## ACTION ITEM
The answer must reproduce every record exactly, with all pictures omitted.

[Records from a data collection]
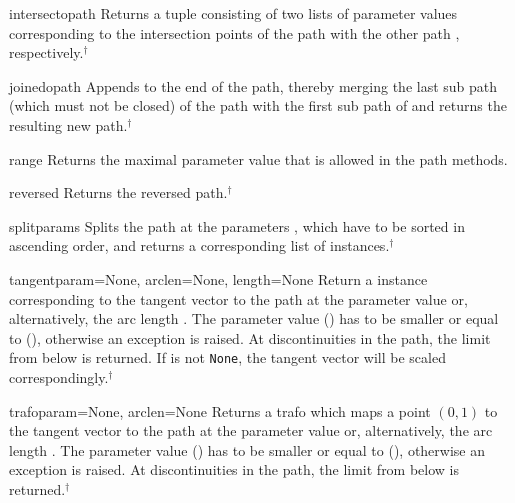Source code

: \begin{methoddesc}{intersect}{opath}
  Returns a tuple consisting of two lists of parameter values
  corresponding to the intersection points of the path with the other
  path , respectively.$^\dagger$
\end{methoddesc}

\begin{methoddesc}{joined}{opath}
  Appends  to the end of the path, thereby merging the last
  sub path (which must not be closed) of the path with the first sub
  path of  and returns the resulting new path.$^\dagger$
\end{methoddesc}

\begin{methoddesc}{range}{}
  Returns the maximal parameter value  that is allowed in the
  path methods.
\end{methoddesc}

\begin{methoddesc}{reversed}{}
  Returns the reversed path.$^\dagger$
\end{methoddesc}

\begin{methoddesc}{split}{params}
  Splits the path at the parameters , which have to be
  sorted in ascending order, and returns a corresponding list of
   instances.$^\dagger$
\end{methoddesc}

\begin{methoddesc}{tangent}{param=None, arclen=None, length=None}
  Return a  instance corresponding to the tangent vector
  to the path at the parameter value  or, alternatively, the arc length
  . The parameter value  () has to be smaller
  or equal to  (),
  otherwise an exception is raised.  At discontinuities in the path,
  the limit from below is returned. If  is not
  \texttt{None}, the tangent vector will be scaled correspondingly.$^\dagger$
\end{methoddesc}


\begin{methoddesc}{trafo}{param=None, arclen=None}
  Returns a trafo which maps a point $(0, 1)$ to the tangent vector to
  the path at the parameter value  or, alternatively, the
  arc length .  The parameter value  () has to
  be smaller or equal to 
  (), otherwise an exception is raised.  At
  discontinuities in the path, the limit from below is returned.$^\dagger$
\end{methoddesc}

## RESULT OF THE EXERCISE
Source code

: \begin{methoddesc}{intersect}{opath}
  Returns a tuple consisting of two lists of parameter values
  corresponding to the intersection points of the path with the other
  path , respectively.$^\dagger$
\end{methoddesc}

\begin{methoddesc}{joined}{opath}
  Appends  to the end of the path, thereby merging the last
  sub path (which must not be closed) of the path with the first sub
  path of  and returns the resulting new path.$^\dagger$
\end{methoddesc}

\begin{methoddesc}{range}{}
  Returns the maximal parameter value  that is allowed in the
  path methods.
\end{methoddesc}

\begin{methoddesc}{reversed}{}
  Returns the reversed path.$^\dagger$
\end{methoddesc}

\begin{methoddesc}{split}{params}
  Splits the path at the parameters , which have to be
  sorted in ascending order, and returns a corresponding list of
   instances.$^\dagger$
\end{methoddesc}

\begin{methoddesc}{tangent}{param=None, arclen=None, length=None}
  Return a  instance corresponding to the tangent vector
  to the path at the parameter value  or, alternatively, the arc length
  . The parameter value  () has to be smaller
  or equal to  (),
  otherwise an exception is raised.  At discontinuities in the path,
  the limit from below is returned. If  is not
  \texttt{None}, the tangent vector will be scaled correspondingly.$^\dagger$
\end{methoddesc}


\begin{methoddesc}{trafo}{param=None, arclen=None}
  Returns a trafo which maps a point $(0, 1)$ to the tangent vector to
  the path at the parameter value  or, alternatively, the
  arc length .  The parameter value  () has to
  be smaller or equal to 
  (), otherwise an exception is raised.  At
  discontinuities in the path, the limit from below is returned.$^\dagger$
\end{methoddesc}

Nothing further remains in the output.